RULE 409. PAYMENT OF MEDICAL AND SIMILAR EXPENSES
Evidence of furnishing, offering, or promising to pay medical, hospital, or similar expenses occasioned by an injury is not admissible to prove civil or criminal liability for the injury.
EXPLANATORY NOTE
The general underpinnings of this rule are the same as those dealt with in Rules 407 and 408. A salutary action, the furnishing of medical or similar expenses is not to be discouraged by attaching to it the liability that would ensue were the fact to be admitted into evidence.
Unlike Rule 408, which protects statements made during compromise even if unrelated to the offer, Rule 409 protects only the act of furnishing or offering or promising to pay medical expenses. Statements made apart from the actual offer are not covered by the rule. There is no need to protect all discussion because discussion is not a necessary part of furnishing medical expenses.
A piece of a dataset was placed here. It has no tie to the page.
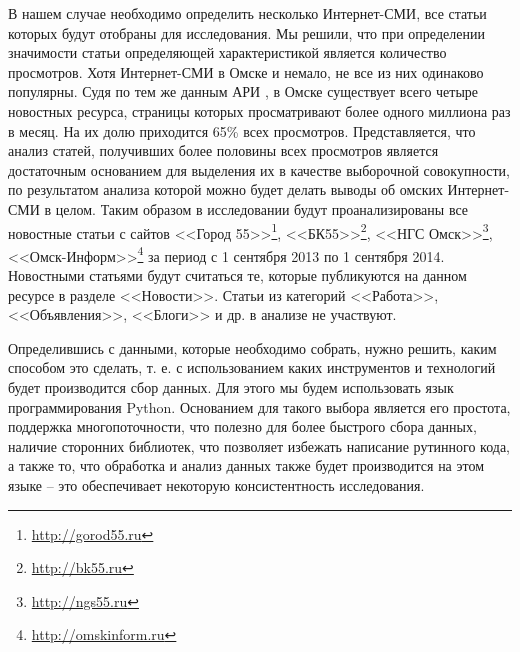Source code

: В нашем случае необходимо определить несколько Интернет-СМИ, все статьи которых будут отобраны для исследования. Мы решили, что при определении значимости статьи определяющей характеристикой является количество просмотров. Хотя Интернет-СМИ в Омске и немало, не все из них одинаково популярны. Судя по тем же данным АРИ \cite{ari_rating}, в Омске существует всего четыре новостных ресурса, страницы которых просматривают более одного миллиона раз в месяц. На их долю приходится 65\% всех просмотров. Представляется, что анализ статей, получивших более половины всех просмотров является достаточным основанием для выделения их в качестве выборочной совокупности, по результатом анализа которой можно будет делать выводы об омских Интернет-СМИ в целом. Таким образом в исследовании будут проанализированы все новостные статьи с сайтов <<Город 55>>\footnote{\href{http://gorod55.ru}{http://gorod55.ru}}, <<БК55>>\footnote{\href{http://bk55.ru}{http://bk55.ru}}, <<НГС Омск>>\footnote{\href{http://ngs55.ru}{http://ngs55.ru}}, <<Омск-Информ>>\footnote{\href{http://omskinform.ru}{http://omskinform.ru}} за период с 1 сентября 2013 по 1 сентября 2014. Новостными статьями будут считаться те, которые публикуются на данном ресурсе в разделе <<Новости>>. Статьи из категорий <<Работа>>, <<Объявления>>, <<Блоги>> и др. в анализе не участвуют.

Определившись с данными, которые необходимо собрать, нужно решить, каким способом это сделать, т. е. с использованием каких инструментов и технологий будет производится сбор данных. Для этого мы будем использовать язык программирования Python. Основанием для такого выбора является его простота, поддержка многопоточности, что полезно для более быстрого сбора данных, наличие сторонних библиотек, что позволяет избежать написание рутинного кода, а также то, что обработка и анализ данных также будет производится на этом языке -- это обеспечивает некоторую консистентность исследования. %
It is likely that admissions will at times be so intertwined with an offer to furnish medical expenses that the two cannot be severed. Whenever this occurs, a choice must be made between admitting the evidence, totally, or excluding it. Balance must be made of the social policy behind this rule and the need for such evidence.
Note should be made of 32-39-01, NDCC, which prohibits the use, as evidence of liability, of a voluntary partial payment of a claim. The statute is somewhat broader than this rule as it is not limited to the payment of medical or similar expenses, but applies to payment of any part of a claim.
SOURCES: Minutes of Joint Procedure Committee: April 8, 1976, pages 24, 25; October 1, 1975, page 4. Rule 409, Federal Rules of Evidence; Rule 409, SBAND proposal.
STATUTES AFFECTED:
CONSIDERED: 32-39-01, 32-39-02, 32-39-03, NDCC.